# problem to mount usb devices



## kellper (Nov 13, 2009)

i guys.

How can I mount another usb drive [/dev/sd0i], if I have already mounted an external hard drive in [/dev/sd0c]...
how can I mount both ?

```
aku@87$ mount 
/dev/wd0a on / type ffs (local)
/dev/wd0g on /home type ffs (local, nodev, nosuid)
/dev/wd0e on /tmp type ffs (local, nodev, nosuid)
/dev/wd0f on /usr type ffs (local, nodev)
/dev/wd0d on /var type ffs (local, nodev, nosuid)
/dev/sd0c on /hdd type ffs (local)
```
The error message I got when I've tried to mount [/dev/sd0i] is the follow :

```
aku@88$ sudo mount /dev/sd0i /mnt/usb/
Password:
mount_ffs: /dev/sd0i on /mnt/usb: Device not configured
```
If I try after umount [/dev/sd0c on /hdd type ffs (local)] works.

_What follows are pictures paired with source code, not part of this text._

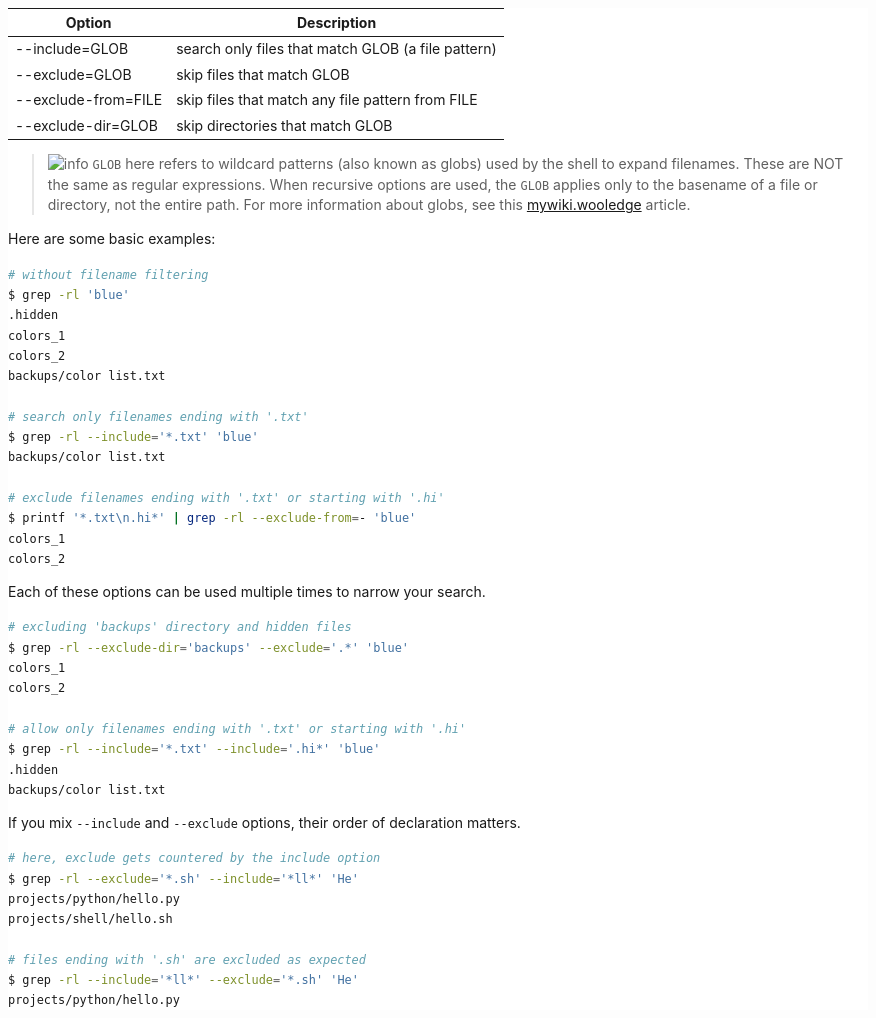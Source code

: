 | Option               | Description    |
| -------------------- | -------------- |
| --include=GLOB       | search only files that match GLOB (a file pattern) |
| --exclude=GLOB       | skip files that match GLOB |
| --exclude-from=FILE  | skip files that match any file pattern from FILE |
| --exclude-dir=GLOB   | skip directories that match GLOB |

>![info](images/info.svg) `GLOB` here refers to wildcard patterns (also known as globs) used by the shell to expand filenames. These are NOT the same as regular expressions. When recursive options are used, the `GLOB` applies only to the basename of a file or directory, not the entire path. For more information about globs, see this [mywiki.wooledge](https://mywiki.wooledge.org/glob) article.

Here are some basic examples:

```bash
# without filename filtering
$ grep -rl 'blue'
.hidden
colors_1
colors_2
backups/color list.txt

# search only filenames ending with '.txt'
$ grep -rl --include='*.txt' 'blue'
backups/color list.txt

# exclude filenames ending with '.txt' or starting with '.hi'
$ printf '*.txt\n.hi*' | grep -rl --exclude-from=- 'blue'
colors_1
colors_2
```

Each of these options can be used multiple times to narrow your search.

```bash
# excluding 'backups' directory and hidden files
$ grep -rl --exclude-dir='backups' --exclude='.*' 'blue'
colors_1
colors_2

# allow only filenames ending with '.txt' or starting with '.hi'
$ grep -rl --include='*.txt' --include='.hi*' 'blue'
.hidden
backups/color list.txt
```

If you mix `--include` and `--exclude` options, their order of declaration matters.

```bash
# here, exclude gets countered by the include option
$ grep -rl --exclude='*.sh' --include='*ll*' 'He'
projects/python/hello.py
projects/shell/hello.sh

# files ending with '.sh' are excluded as expected
$ grep -rl --include='*ll*' --exclude='*.sh' 'He'
projects/python/hello.py
```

| Many Thanks in advance|~


----------



## trasz@ (Feb 6, 2010)

Are you sure you are using FreeBSD, and not NetBSD or OpenBSD?  ;-)


----------



## kellper (Feb 26, 2010)

Thanks to reply trasz@ !

Yes, I'm using OpenBSD 4.6 .
I have to umount the external hard disk first in order to mount the usb. 
I mount the external hard driver under /dev/sd0*c* .
how can I mount both ?

thanks again.


----------



## DutchDaemon (Feb 26, 2010)

Why aren't you asking at an OpenBSD forum or the OpenBSD section of DaemonForums? Can't you see this is confusing and possibly hazardous to your system?


----------